It's in the Apple.com domain, but there's an array of hosts the computer chooses from - sort of client-side round-robin. I imagine they use some sort of load balancing on their end, but it's all kinda non-deterministic. You looking for firewall purposes or something?
Yeah kinda. Our Macs are having problems updating themselves through our Squid 3.0 (on FreeBSD) proxy server. It looks like it's the authentication that's not working for some reason. I would like to add the hosts that Software Update pulls from as proxy exceptions to Squid so they don't need authorisation to succeed. I'm happy allowing apple.com as an exception but I have already done that but to no avail. I also tried looking in the DNS lookup cache to see what was being accessed and the Macs did seem to be contacting akainet.net (or something like that) which looked promising but it's still not working after adding that domain to the exceptions as well.
The long term solution would be to get a Mac server installed and use their equivalent of WSUS but we don't have any Mac servers yet.

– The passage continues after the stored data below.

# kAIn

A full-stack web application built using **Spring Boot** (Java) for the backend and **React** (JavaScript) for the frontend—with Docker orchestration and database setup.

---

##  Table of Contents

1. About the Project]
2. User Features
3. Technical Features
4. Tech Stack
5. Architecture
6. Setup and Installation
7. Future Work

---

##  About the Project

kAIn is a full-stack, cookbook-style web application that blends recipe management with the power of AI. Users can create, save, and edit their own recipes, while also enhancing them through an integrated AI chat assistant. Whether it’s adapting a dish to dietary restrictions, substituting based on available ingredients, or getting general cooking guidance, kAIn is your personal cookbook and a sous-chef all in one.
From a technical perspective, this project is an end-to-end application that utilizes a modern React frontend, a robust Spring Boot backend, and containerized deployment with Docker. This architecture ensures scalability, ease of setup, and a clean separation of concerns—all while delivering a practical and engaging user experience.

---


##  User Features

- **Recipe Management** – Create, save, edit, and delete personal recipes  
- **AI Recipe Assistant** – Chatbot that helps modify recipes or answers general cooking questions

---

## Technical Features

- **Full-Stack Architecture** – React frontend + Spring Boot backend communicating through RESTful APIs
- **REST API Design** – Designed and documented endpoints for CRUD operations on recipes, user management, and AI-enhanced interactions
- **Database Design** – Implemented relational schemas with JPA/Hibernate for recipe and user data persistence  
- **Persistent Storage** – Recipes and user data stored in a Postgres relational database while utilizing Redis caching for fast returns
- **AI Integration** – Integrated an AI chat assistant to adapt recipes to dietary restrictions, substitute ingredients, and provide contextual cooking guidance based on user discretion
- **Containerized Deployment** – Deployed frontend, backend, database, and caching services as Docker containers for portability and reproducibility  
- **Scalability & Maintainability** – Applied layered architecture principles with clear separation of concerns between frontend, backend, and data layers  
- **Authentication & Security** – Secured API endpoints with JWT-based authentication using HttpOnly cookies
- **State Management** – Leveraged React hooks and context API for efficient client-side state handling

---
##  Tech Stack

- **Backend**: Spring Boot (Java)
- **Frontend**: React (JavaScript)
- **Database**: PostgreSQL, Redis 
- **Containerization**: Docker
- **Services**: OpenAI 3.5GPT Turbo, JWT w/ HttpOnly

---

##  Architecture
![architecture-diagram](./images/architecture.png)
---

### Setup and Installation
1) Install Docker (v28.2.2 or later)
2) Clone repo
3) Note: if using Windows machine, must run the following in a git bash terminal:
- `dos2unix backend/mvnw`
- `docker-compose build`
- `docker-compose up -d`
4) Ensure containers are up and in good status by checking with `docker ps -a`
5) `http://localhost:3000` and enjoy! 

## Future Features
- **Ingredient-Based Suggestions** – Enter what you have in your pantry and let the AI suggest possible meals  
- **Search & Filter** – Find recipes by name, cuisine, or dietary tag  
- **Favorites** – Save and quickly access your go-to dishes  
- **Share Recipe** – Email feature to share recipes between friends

It'd be akamai - Apple (and lots of others) use those guys to provide bandwidth. Makes sense that they're hosting software updates with them, although usually they're just graphics and media.
No great solutions, unfortunately - those URLs are dynamic and they could be using several bandwidth hosts. I know they change them over time.
Hmm. Do you have SMS or SCCM by any chance? Or are you strictly using WSUS?
It appears that a newer version of the Software Update client is available that works properly with proxy authentication so I'll get that downloaded tomorrow and see if it helps.